Start of SOURCE DATA

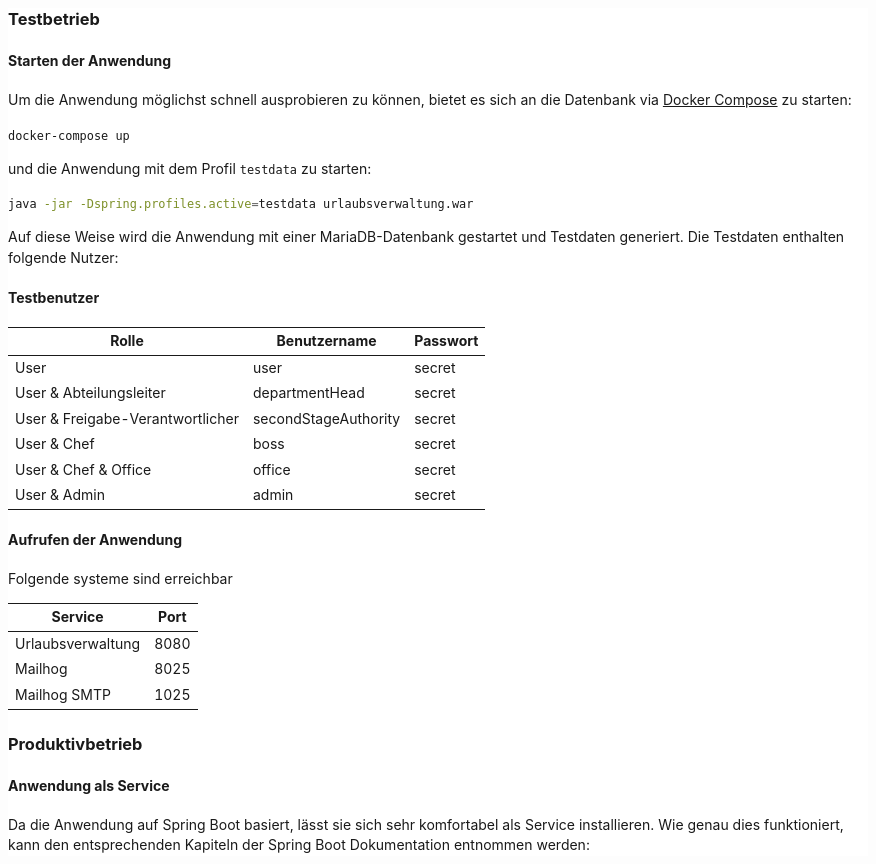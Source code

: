 
### Testbetrieb

#### Starten der Anwendung

Um die Anwendung möglichst schnell ausprobieren zu können, bietet es sich an die Datenbank via [Docker Compose](https://docs.docker.com/compose/overview/)
zu starten:

```bash
docker-compose up
```

und die Anwendung mit dem Profil `testdata` zu starten:

```bash
java -jar -Dspring.profiles.active=testdata urlaubsverwaltung.war
```

Auf diese Weise wird die Anwendung mit einer MariaDB-Datenbank gestartet und Testdaten generiert.
Die Testdaten enthalten folgende Nutzer:

#### Testbenutzer

| Rolle                            | Benutzername           | Passwort |
| -------------------------        | -------------          | -------- |
| User                             | user                   | secret   |
| User & Abteilungsleiter          | departmentHead         | secret   |
| User & Freigabe-Verantwortlicher | secondStageAuthority   | secret   |
| User & Chef                      | boss                   | secret   |
| User & Chef & Office             | office                 | secret   |
| User & Admin                     | admin                  | secret   |

#### Aufrufen der Anwendung

Folgende systeme sind erreichbar

| Service                   | Port    |
| ------------------------- | ------- |
| Urlaubsverwaltung         | 8080    |
| Mailhog                   | 8025    |
| Mailhog SMTP              | 1025    |


### Produktivbetrieb

#### Anwendung als Service

Da die Anwendung auf Spring Boot basiert, lässt sie sich sehr komfortabel als Service installieren. Wie genau dies
funktioniert, kann den entsprechenden Kapiteln der Spring Boot Dokumentation entnommen werden:

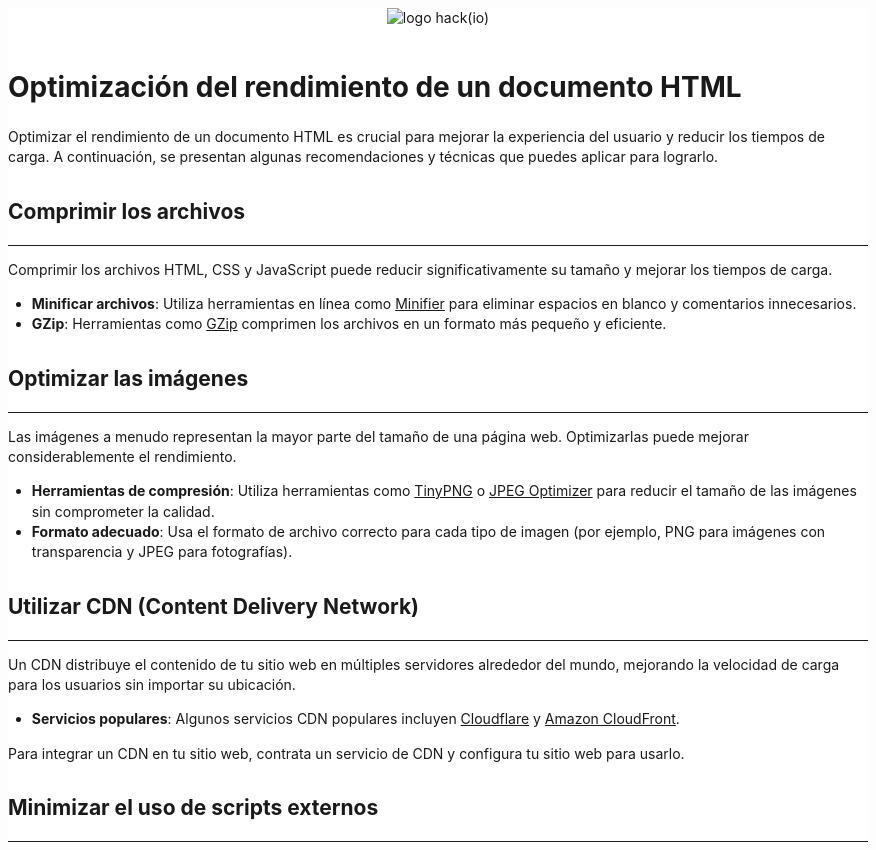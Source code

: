 <div style="text-align: center;">
  <img src="https://github.com/Hack-io-Data/Imagenes/blob/main/01-LogosHackio/logo_celeste@4x.png?raw=true" alt="logo hack(io)" />
</div>

# Optimización del rendimiento de un documento HTML

Optimizar el rendimiento de un documento HTML es crucial para mejorar la experiencia del usuario y reducir los tiempos de carga. A continuación, se presentan algunas recomendaciones y técnicas que puedes aplicar para lograrlo.

## **Comprimir los archivos**

---

Comprimir los archivos HTML, CSS y JavaScript puede reducir significativamente su tamaño y mejorar los tiempos de carga.

- **Minificar archivos**: Utiliza herramientas en línea como [Minifier](https://www.minifier.org/) para eliminar espacios en blanco y comentarios innecesarios.
- **GZip**: Herramientas como [GZip](https://gzip.org/) comprimen los archivos en un formato más pequeño y eficiente.

## **Optimizar las imágenes**

---

Las imágenes a menudo representan la mayor parte del tamaño de una página web. Optimizarlas puede mejorar considerablemente el rendimiento.

- **Herramientas de compresión**: Utiliza herramientas como [TinyPNG](https://tinypng.com/) o [JPEG Optimizer](https://jpeg-optimizer.com/) para reducir el tamaño de las imágenes sin comprometer la calidad.
- **Formato adecuado**: Usa el formato de archivo correcto para cada tipo de imagen (por ejemplo, PNG para imágenes con transparencia y JPEG para fotografías).

## **Utilizar CDN (Content Delivery Network)**

---

Un CDN distribuye el contenido de tu sitio web en múltiples servidores alrededor del mundo, mejorando la velocidad de carga para los usuarios sin importar su ubicación.

- **Servicios populares**: Algunos servicios CDN populares incluyen [Cloudflare](https://www.cloudflare.com/) y [Amazon CloudFront](https://aws.amazon.com/cloudfront/).

Para integrar un CDN en tu sitio web, contrata un servicio de CDN y configura tu sitio web para usarlo.

## **Minimizar el uso de scripts externos**

---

End of SOURCE DATA

WHAT IS REQUIRED: Pictures are to be left out; all else in the entries above is to be quoted exactly.

SOLUTION TO THE PROBLEM:
Source code

: 
### Testbetrieb

#### Starten der Anwendung

Um die Anwendung möglichst schnell ausprobieren zu können, bietet es sich an die Datenbank via [Docker Compose](https://docs.docker.com/compose/overview/)
zu starten:

```bash
docker-compose up
```

und die Anwendung mit dem Profil `testdata` zu starten:

```bash
java -jar -Dspring.profiles.active=testdata urlaubsverwaltung.war
```

Auf diese Weise wird die Anwendung mit einer MariaDB-Datenbank gestartet und Testdaten generiert.
Die Testdaten enthalten folgende Nutzer:

#### Testbenutzer

| Rolle                            | Benutzername           | Passwort |
| -------------------------        | -------------          | -------- |
| User                             | user                   | secret   |
| User & Abteilungsleiter          | departmentHead         | secret   |
| User & Freigabe-Verantwortlicher | secondStageAuthority   | secret   |
| User & Chef                      | boss                   | secret   |
| User & Chef & Office             | office                 | secret   |
| User & Admin                     | admin                  | secret   |

#### Aufrufen der Anwendung

Folgende systeme sind erreichbar

| Service                   | Port    |
| ------------------------- | ------- |
| Urlaubsverwaltung         | 8080    |
| Mailhog                   | 8025    |
| Mailhog SMTP              | 1025    |


### Produktivbetrieb

#### Anwendung als Service

Da die Anwendung auf Spring Boot basiert, lässt sie sich sehr komfortabel als Service installieren. Wie genau dies
funktioniert, kann den entsprechenden Kapiteln der Spring Boot Dokumentation entnommen werden:

Source code

: <div style="text-align: center;">
  <img src="https://github.com/Hack-io-Data/Imagenes/blob/main/01-LogosHackio/logo_celeste@4x.png?raw=true" alt="logo hack(io)" />
</div>

# Optimización del rendimiento de un documento HTML

Optimizar el rendimiento de un documento HTML es crucial para mejorar la experiencia del usuario y reducir los tiempos de carga. A continuación, se presentan algunas recomendaciones y técnicas que puedes aplicar para lograrlo.

## **Comprimir los archivos**

---

Comprimir los archivos HTML, CSS y JavaScript puede reducir significativamente su tamaño y mejorar los tiempos de carga.

- **Minificar archivos**: Utiliza herramientas en línea como [Minifier](https://www.minifier.org/) para eliminar espacios en blanco y comentarios innecesarios.
- **GZip**: Herramientas como [GZip](https://gzip.org/) comprimen los archivos en un formato más pequeño y eficiente.

## **Optimizar las imágenes**

---

Las imágenes a menudo representan la mayor parte del tamaño de una página web. Optimizarlas puede mejorar considerablemente el rendimiento.

- **Herramientas de compresión**: Utiliza herramientas como [TinyPNG](https://tinypng.com/) o [JPEG Optimizer](https://jpeg-optimizer.com/) para reducir el tamaño de las imágenes sin comprometer la calidad.
- **Formato adecuado**: Usa el formato de archivo correcto para cada tipo de imagen (por ejemplo, PNG para imágenes con transparencia y JPEG para fotografías).

## **Utilizar CDN (Content Delivery Network)**

---

Un CDN distribuye el contenido de tu sitio web en múltiples servidores alrededor del mundo, mejorando la velocidad de carga para los usuarios sin importar su ubicación.

- **Servicios populares**: Algunos servicios CDN populares incluyen [Cloudflare](https://www.cloudflare.com/) y [Amazon CloudFront](https://aws.amazon.com/cloudfront/).

Para integrar un CDN en tu sitio web, contrata un servicio de CDN y configura tu sitio web para usarlo.

## **Minimizar el uso de scripts externos**

---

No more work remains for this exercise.